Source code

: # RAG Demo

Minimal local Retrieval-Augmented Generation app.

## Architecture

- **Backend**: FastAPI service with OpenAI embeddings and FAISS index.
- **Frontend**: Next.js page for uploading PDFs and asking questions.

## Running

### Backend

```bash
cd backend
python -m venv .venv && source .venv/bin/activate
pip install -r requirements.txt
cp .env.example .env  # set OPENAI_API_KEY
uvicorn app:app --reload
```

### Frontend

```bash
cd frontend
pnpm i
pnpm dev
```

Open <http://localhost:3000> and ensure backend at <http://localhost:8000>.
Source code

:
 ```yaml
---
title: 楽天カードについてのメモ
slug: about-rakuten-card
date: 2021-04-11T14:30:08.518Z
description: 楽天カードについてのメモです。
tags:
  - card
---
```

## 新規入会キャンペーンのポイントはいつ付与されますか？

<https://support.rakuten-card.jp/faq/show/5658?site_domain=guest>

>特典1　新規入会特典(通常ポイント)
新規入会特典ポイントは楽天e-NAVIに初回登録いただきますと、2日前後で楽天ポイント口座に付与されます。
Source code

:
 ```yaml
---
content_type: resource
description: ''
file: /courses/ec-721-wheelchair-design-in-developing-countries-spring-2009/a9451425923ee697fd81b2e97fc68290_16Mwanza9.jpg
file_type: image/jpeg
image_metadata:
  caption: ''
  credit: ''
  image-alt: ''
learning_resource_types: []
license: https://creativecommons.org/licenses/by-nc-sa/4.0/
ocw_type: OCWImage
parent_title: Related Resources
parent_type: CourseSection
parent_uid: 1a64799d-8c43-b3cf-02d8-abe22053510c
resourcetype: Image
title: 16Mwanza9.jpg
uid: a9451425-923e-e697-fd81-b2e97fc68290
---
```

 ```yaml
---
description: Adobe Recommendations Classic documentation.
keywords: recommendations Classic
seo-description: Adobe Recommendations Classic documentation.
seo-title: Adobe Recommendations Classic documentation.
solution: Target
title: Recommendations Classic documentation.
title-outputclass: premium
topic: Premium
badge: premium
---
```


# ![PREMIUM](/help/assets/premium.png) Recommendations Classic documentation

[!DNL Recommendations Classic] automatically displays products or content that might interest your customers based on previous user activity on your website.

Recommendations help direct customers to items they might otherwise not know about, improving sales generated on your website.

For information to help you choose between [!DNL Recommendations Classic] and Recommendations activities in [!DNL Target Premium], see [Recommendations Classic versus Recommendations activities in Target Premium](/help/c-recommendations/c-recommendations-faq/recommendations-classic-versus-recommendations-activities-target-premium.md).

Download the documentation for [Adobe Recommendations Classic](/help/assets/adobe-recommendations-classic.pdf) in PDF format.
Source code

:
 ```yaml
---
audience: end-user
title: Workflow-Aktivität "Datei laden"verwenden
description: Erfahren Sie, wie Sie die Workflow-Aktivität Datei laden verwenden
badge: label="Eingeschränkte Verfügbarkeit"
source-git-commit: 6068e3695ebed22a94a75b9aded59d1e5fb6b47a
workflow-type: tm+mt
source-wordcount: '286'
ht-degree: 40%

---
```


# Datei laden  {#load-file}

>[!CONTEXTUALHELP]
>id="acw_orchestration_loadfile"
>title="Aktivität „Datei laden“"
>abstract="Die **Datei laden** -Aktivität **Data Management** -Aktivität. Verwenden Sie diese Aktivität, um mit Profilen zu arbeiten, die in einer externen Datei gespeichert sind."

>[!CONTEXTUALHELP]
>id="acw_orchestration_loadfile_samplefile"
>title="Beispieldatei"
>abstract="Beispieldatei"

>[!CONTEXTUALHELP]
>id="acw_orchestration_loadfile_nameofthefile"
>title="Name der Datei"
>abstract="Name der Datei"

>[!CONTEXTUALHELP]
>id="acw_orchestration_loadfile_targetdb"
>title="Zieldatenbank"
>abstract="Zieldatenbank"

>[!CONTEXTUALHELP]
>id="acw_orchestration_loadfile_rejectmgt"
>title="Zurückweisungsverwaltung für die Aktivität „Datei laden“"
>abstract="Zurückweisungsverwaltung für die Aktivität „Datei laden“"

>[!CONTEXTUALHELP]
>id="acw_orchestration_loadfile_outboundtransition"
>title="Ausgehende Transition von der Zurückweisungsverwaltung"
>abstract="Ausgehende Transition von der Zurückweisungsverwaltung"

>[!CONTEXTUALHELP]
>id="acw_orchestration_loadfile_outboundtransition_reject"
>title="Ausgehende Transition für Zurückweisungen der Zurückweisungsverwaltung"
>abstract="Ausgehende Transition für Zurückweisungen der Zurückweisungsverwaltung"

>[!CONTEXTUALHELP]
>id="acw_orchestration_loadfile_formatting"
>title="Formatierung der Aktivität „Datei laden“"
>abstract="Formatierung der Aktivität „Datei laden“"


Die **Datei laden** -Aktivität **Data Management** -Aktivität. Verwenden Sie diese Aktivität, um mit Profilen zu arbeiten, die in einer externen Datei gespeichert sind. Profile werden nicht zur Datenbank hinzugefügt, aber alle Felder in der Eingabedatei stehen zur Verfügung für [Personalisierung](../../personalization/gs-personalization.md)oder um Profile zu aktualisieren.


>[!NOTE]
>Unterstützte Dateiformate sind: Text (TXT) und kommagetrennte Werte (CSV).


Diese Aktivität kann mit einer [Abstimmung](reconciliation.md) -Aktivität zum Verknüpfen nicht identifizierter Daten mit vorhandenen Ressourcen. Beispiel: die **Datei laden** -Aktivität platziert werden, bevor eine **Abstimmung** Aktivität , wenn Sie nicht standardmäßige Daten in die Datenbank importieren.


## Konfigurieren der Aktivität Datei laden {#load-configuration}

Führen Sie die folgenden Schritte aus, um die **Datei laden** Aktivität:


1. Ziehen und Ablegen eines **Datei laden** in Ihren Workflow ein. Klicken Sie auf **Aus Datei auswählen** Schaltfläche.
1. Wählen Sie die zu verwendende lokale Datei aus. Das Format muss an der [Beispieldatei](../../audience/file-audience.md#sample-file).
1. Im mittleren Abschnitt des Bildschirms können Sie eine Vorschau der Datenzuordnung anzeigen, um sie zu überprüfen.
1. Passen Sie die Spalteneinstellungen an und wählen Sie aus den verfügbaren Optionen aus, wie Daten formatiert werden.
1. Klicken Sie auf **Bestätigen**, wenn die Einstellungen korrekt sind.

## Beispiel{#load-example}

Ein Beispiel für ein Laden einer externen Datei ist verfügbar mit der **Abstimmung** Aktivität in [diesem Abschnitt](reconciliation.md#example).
■ ■ ■ ■ ■
__TASK GOAL__. Print the material once more, exactly as it appears.

__WRITTEN RESPONSE__.
Source code

: # RAG Demo

Minimal local Retrieval-Augmented Generation app.

## Architecture

- **Backend**: FastAPI service with OpenAI embeddings and FAISS index.
- **Frontend**: Next.js page for uploading PDFs and asking questions.

## Running

### Backend

```bash
cd backend
python -m venv .venv && source .venv/bin/activate
pip install -r requirements.txt
cp .env.example .env  # set OPENAI_API_KEY
uvicorn app:app --reload
```

### Frontend

```bash
cd frontend
pnpm i
pnpm dev
```

Open <http://localhost:3000> and ensure backend at <http://localhost:8000>.
Source code

:
 ```yaml
---
title: 楽天カードについてのメモ
slug: about-rakuten-card
date: 2021-04-11T14:30:08.518Z
description: 楽天カードについてのメモです。
tags:
  - card
---
```

## 新規入会キャンペーンのポイントはいつ付与されますか？

<https://support.rakuten-card.jp/faq/show/5658?site_domain=guest>

>特典1　新規入会特典(通常ポイント)
新規入会特典ポイントは楽天e-NAVIに初回登録いただきますと、2日前後で楽天ポイント口座に付与されます。
Source code

:
 ```yaml
---
content_type: resource
description: ''
file: /courses/ec-721-wheelchair-design-in-developing-countries-spring-2009/a9451425923ee697fd81b2e97fc68290_16Mwanza9.jpg
file_type: image/jpeg
image_metadata:
  caption: ''
  credit: ''
  image-alt: ''
learning_resource_types: []
license: https://creativecommons.org/licenses/by-nc-sa/4.0/
ocw_type: OCWImage
parent_title: Related Resources
parent_type: CourseSection
parent_uid: 1a64799d-8c43-b3cf-02d8-abe22053510c
resourcetype: Image
title: 16Mwanza9.jpg
uid: a9451425-923e-e697-fd81-b2e97fc68290
---
```

 ```yaml
---
description: Adobe Recommendations Classic documentation.
keywords: recommendations Classic
seo-description: Adobe Recommendations Classic documentation.
seo-title: Adobe Recommendations Classic documentation.
solution: Target
title: Recommendations Classic documentation.
title-outputclass: premium
topic: Premium
badge: premium
---
```


# ![PREMIUM](/help/assets/premium.png) Recommendations Classic documentation

[!DNL Recommendations Classic] automatically displays products or content that might interest your customers based on previous user activity on your website.

Recommendations help direct customers to items they might otherwise not know about, improving sales generated on your website.

For information to help you choose between [!DNL Recommendations Classic] and Recommendations activities in [!DNL Target Premium], see [Recommendations Classic versus Recommendations activities in Target Premium](/help/c-recommendations/c-recommendations-faq/recommendations-classic-versus-recommendations-activities-target-premium.md).

Download the documentation for [Adobe Recommendations Classic](/help/assets/adobe-recommendations-classic.pdf) in PDF format.
Source code

:
 ```yaml
---
audience: end-user
title: Workflow-Aktivität "Datei laden"verwenden
description: Erfahren Sie, wie Sie die Workflow-Aktivität Datei laden verwenden
badge: label="Eingeschränkte Verfügbarkeit"
source-git-commit: 6068e3695ebed22a94a75b9aded59d1e5fb6b47a
workflow-type: tm+mt
source-wordcount: '286'
ht-degree: 40%

---
```


# Datei laden  {#load-file}

>[!CONTEXTUALHELP]
>id="acw_orchestration_loadfile"
>title="Aktivität „Datei laden“"
>abstract="Die **Datei laden** -Aktivität **Data Management** -Aktivität. Verwenden Sie diese Aktivität, um mit Profilen zu arbeiten, die in einer externen Datei gespeichert sind."

>[!CONTEXTUALHELP]
>id="acw_orchestration_loadfile_samplefile"
>title="Beispieldatei"
>abstract="Beispieldatei"

>[!CONTEXTUALHELP]
>id="acw_orchestration_loadfile_nameofthefile"
>title="Name der Datei"
>abstract="Name der Datei"

>[!CONTEXTUALHELP]
>id="acw_orchestration_loadfile_targetdb"
>title="Zieldatenbank"
>abstract="Zieldatenbank"

>[!CONTEXTUALHELP]
>id="acw_orchestration_loadfile_rejectmgt"
>title="Zurückweisungsverwaltung für die Aktivität „Datei laden“"
>abstract="Zurückweisungsverwaltung für die Aktivität „Datei laden“"

>[!CONTEXTUALHELP]
>id="acw_orchestration_loadfile_outboundtransition"
>title="Ausgehende Transition von der Zurückweisungsverwaltung"
>abstract="Ausgehende Transition von der Zurückweisungsverwaltung"

>[!CONTEXTUALHELP]
>id="acw_orchestration_loadfile_outboundtransition_reject"
>title="Ausgehende Transition für Zurückweisungen der Zurückweisungsverwaltung"
>abstract="Ausgehende Transition für Zurückweisungen der Zurückweisungsverwaltung"

>[!CONTEXTUALHELP]
>id="acw_orchestration_loadfile_formatting"
>title="Formatierung der Aktivität „Datei laden“"
>abstract="Formatierung der Aktivität „Datei laden“"


Die **Datei laden** -Aktivität **Data Management** -Aktivität. Verwenden Sie diese Aktivität, um mit Profilen zu arbeiten, die in einer externen Datei gespeichert sind. Profile werden nicht zur Datenbank hinzugefügt, aber alle Felder in der Eingabedatei stehen zur Verfügung für [Personalisierung](../../personalization/gs-personalization.md)oder um Profile zu aktualisieren.


>[!NOTE]
>Unterstützte Dateiformate sind: Text (TXT) und kommagetrennte Werte (CSV).


Diese Aktivität kann mit einer [Abstimmung](reconciliation.md) -Aktivität zum Verknüpfen nicht identifizierter Daten mit vorhandenen Ressourcen. Beispiel: die **Datei laden** -Aktivität platziert werden, bevor eine **Abstimmung** Aktivität , wenn Sie nicht standardmäßige Daten in die Datenbank importieren.


## Konfigurieren der Aktivität Datei laden {#load-configuration}

Führen Sie die folgenden Schritte aus, um die **Datei laden** Aktivität:


1. Ziehen und Ablegen eines **Datei laden** in Ihren Workflow ein. Klicken Sie auf **Aus Datei auswählen** Schaltfläche.
1. Wählen Sie die zu verwendende lokale Datei aus. Das Format muss an der [Beispieldatei](../../audience/file-audience.md#sample-file).
1. Im mittleren Abschnitt des Bildschirms können Sie eine Vorschau der Datenzuordnung anzeigen, um sie zu überprüfen.
1. Passen Sie die Spalteneinstellungen an und wählen Sie aus den verfügbaren Optionen aus, wie Daten formatiert werden.
1. Klicken Sie auf **Bestätigen**, wenn die Einstellungen korrekt sind.

## Beispiel{#load-example}

Ein Beispiel für ein Laden einer externen Datei ist verfügbar mit der **Abstimmung** Aktivität in [diesem Abschnitt](reconciliation.md#example).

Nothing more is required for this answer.